Mythical Prax

From: Peter Metcalfe <metcalph_at_quicksilver.net.nz>
Date: Sat, 14 Feb 2004 21:00:52 +1300


At 10:59 AM 2/14/04 +0000, you wrote:

> > There is no evidence of [48 old ones] association with the
> > Tada-Shi/Oasis folk nor can they be adduced as evidence of golden
> > age agricultural practices.

>If I hadn't quoted the word "agricultural" from Cults of Prax I might
>agree with that line of reasoning. However, the counter-evidence is quite
>weak, too:
>
> From HeroQuest Voices, Tales of the Wastes:
>
>: Genert and the spirit giants made the world so long ago no one
>: remembers. They were strong, and lived in a fertile garden.
>: Food was everywhere: jackrabbits came freely to the eating,
>: and if you dropped a seed you had do jump back when the tree
>: sprang up with much fruit.

>Personally, I read this as "all of this happened so long ago no one
>remembers". The description clearly is Green Age, especially the
>jackrabbits bit.

Why is it clearly Green Age? It could easily be Golden Age.

>Given the fact that Sandy told us the Beast Riders gained intelligence in
>Waha's Contest (rather than the Herds only losing it), little more details
>of the Golden Age are to be expected from this source. Basically, this
>entire scenario makes it likely that the Golden Age Oasis Folk already
>then provided food for the Beast Nomads, like treasured pets used in
>landscape gardening. Think herd men and herd beasts traveling together in
>symbiosis...

I don't see any reason to assume that the Beast Rider ancestors were stupid in the Golden Age. It's far more likely they had been driven stupid by the destruction of Genert's Garden and related disasters.

> > They didn't need a Horn of Plenty in the good old days. The land was
> > so fertile that jackrabbits came freely to eating etc.

>"so long ago none remembers".

Which is a statement about the creation of Genert's Garden, not a statement about what life was like in that period, which people do remember.

> >>The Golden Age oasis folk were a sedentary people who cultivated some of
> >>the land for food production.

> > They did?

>I fail to see how they were different from the early Vingkotlings and
>Durevings in their respective land of milk and honey.

The Vingkotlings and Durevings are Storm Age folk, not Golden Age.

> > The Golden Age folk weren't vegetarian and the argument is over
> > how they gathered their food, _not_ what they ate.

>The methods of producing or gathering the food surely would have
>influenced the diet?

: Food was everywhere: jackrabbits came freely to the eating,
: and if you dropped a seed you had do jump back when the tree
: sprang up with much fruit.

Doesn't indicate that they had too much trouble.

> > And why wasn't golden age Prax a land of milk and honey?

>[...]

>Because something brought change to Genert's Garden between the earliest
>and the middle Golden Age.
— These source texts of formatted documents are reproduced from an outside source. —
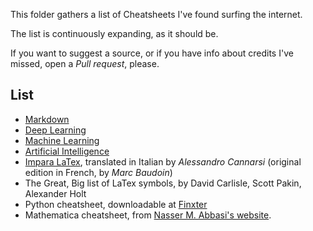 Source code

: This folder gathers a list of Cheatsheets I've found surfing the internet.

The list is continuously expanding, as it should be.

If you want to suggest a source, or if you have info about credits I've missed,
open a *Pull request*, please.

## List
- [Markdown](https://www.markdownguide.org/cheat-sheet/)
- [Deep Learning](https://github.com/afshinea/stanford-cs-230-deep-learning)
- [Machine Learning](https://github.com/afshinea/stanford-cs-229-machine-learning/)
- [Artificial Intelligence](https://github.com/afshinea/stanford-cs-221-artificial-intelligence)
- [Impara LaTex](https://users.dimi.uniud.it/~gianluca.gorni/TeX/itTeXdoc/impara_latex.pdf), 
translated in Italian by *Alessandro Cannarsi* (original edition in French, by *Marc Baudoin*)
- The Great, Big list of LaTex symbols, by David Carlisle, Scott Pakin, Alexander Holt
- Python cheatsheet, downloadable at [Finxter](blog.finxter.com)
- Mathematica cheatsheet, from [Nasser M. Abbasi's website](https://www.12000.org/index.htm).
The original evergreen broadleaf forest was
>gone, a new species of Aldryami, the Brown Elves, tended the new kind of
>forest which replaced the yellow elf forest from the earliest age.

I really don't see the point. We are given no information on the flora of Genert's Garden while the Redwood Trees are associated with Green Elves, which have been around since the earliest of times.